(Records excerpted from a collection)

◆ ◆ ◆ ◆ ◆

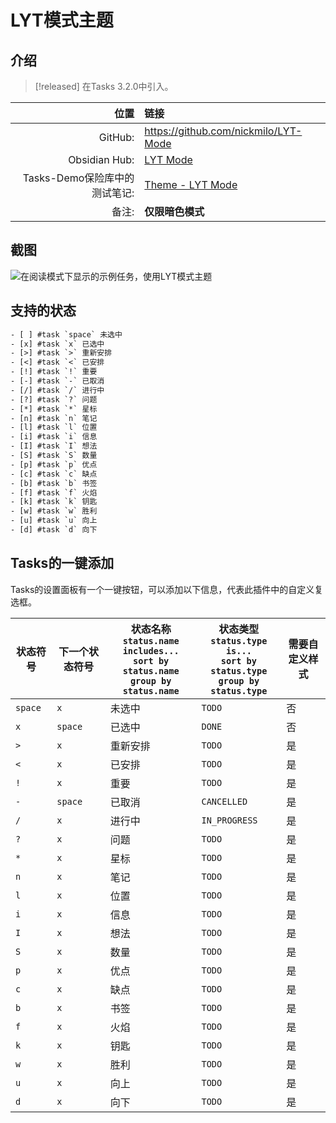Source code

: # LYT模式主题

## 介绍

> [!released]
在Tasks 3.2.0中引入。

|                       位置 | 链接                                                                                                                                                          |
| ------------------------------:|:------------------------------------------------------------------------------------------------------------------------------------------------------------- |
|                        GitHub: | <https://github.com/nickmilo/LYT-Mode>                                                                                                            |
|                  Obsidian Hub: | [LYT Mode](https://publish.obsidian.md/hub/02+-+Community+Expansions/02.05+All+Community+Expansions/Themes/LYT+Mode)                                            |
| Tasks-Demo保险库中的测试笔记: | [Theme - LYT Mode](https://github.com/obsidian-tasks-group/obsidian-tasks/blob/main/resources/sample_vaults/Tasks-Demo/Styling/Theme%20-%20LYT%20Mode.md) |
|                         备注: | **仅限暗色模式**                                                                                                                                            |

## 截图

![在阅读模式下显示的示例任务，使用LYT模式主题](../../../images/theme-lyt-mode-reading-view.png)

## 支持的状态

<!-- snippet: DocsSamplesForStatuses.test.Theme_LYT_Mode_Text.approved.txt -->
```txt
- [ ] #task `space` 未选中
- [x] #task `x` 已选中
- [>] #task `>` 重新安排
- [<] #task `<` 已安排
- [!] #task `!` 重要
- [-] #task `-` 已取消
- [/] #task `/` 进行中
- [?] #task `?` 问题
- [*] #task `*` 星标
- [n] #task `n` 笔记
- [l] #task `l` 位置
- [i] #task `i` 信息
- [I] #task `I` 想法
- [S] #task `S` 数量
- [p] #task `p` 优点
- [c] #task `c` 缺点
- [b] #task `b` 书签
- [f] #task `f` 火焰
- [k] #task `k` 钥匙
- [w] #task `w` 胜利
- [u] #task `u` 向上
- [d] #task `d` 向下
```
<!-- endSnippet -->

## Tasks的一键添加

Tasks的设置面板有一个一键按钮，可以添加以下信息，代表此插件中的自定义复选框。

<!-- placeholder to force blank line before included text --><!-- include: DocsSamplesForStatuses.test.Theme_LYT_Mode_Table.approved.md -->

| 状态符号 | 下一个状态符号 | 状态名称<br>`status.name includes...`<br>`sort by status.name`<br>`group by status.name` | 状态类型<br>`status.type is...`<br>`sort by status.type`<br>`group by status.type` | 需要自定义样式 |
| ----- | ----- | ----- | ----- | ----- |
| `space` | `x` | 未选中 | `TODO` | 否 |
| `x` | `space` | 已选中 | `DONE` | 否 |
| `>` | `x` | 重新安排 | `TODO` | 是 |
| `<` | `x` | 已安排 | `TODO` | 是 |
| `!` | `x` | 重要 | `TODO` | 是 |
| `-` | `space` | 已取消 | `CANCELLED` | 是 |
| `/` | `x` | 进行中 | `IN_PROGRESS` | 是 |
| `?` | `x` | 问题 | `TODO` | 是 |
| `*` | `x` | 星标 | `TODO` | 是 |
| `n` | `x` | 笔记 | `TODO` | 是 |
| `l` | `x` | 位置 | `TODO` | 是 |
| `i` | `x` | 信息 | `TODO` | 是 |
| `I` | `x` | 想法 | `TODO` | 是 |
| `S` | `x` | 数量 | `TODO` | 是 |
| `p` | `x` | 优点 | `TODO` | 是 |
| `c` | `x` | 缺点 | `TODO` | 是 |
| `b` | `x` | 书签 | `TODO` | 是 |
| `f` | `x` | 火焰 | `TODO` | 是 |
| `k` | `x` | 钥匙 | `TODO` | 是 |
| `w` | `x` | 胜利 | `TODO` | 是 |
| `u` | `x` | 向上 | `TODO` | 是 |
| `d` | `x` | 向下 | `TODO` | 是 |

<!-- placeholder to force blank line after included text --><!-- endInclude -->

◆ ◆ ◆ ◆ ◆

- _Action item_:
Find every line in the records that contains the word "placeholder"; copy those lines.

- _Exercise response_:
<!-- placeholder to force blank line before included text --><!-- include: DocsSamplesForStatuses.test.Theme_LYT_Mode_Table.approved.md -->
<!-- placeholder to force blank line after included text --><!-- endInclude -->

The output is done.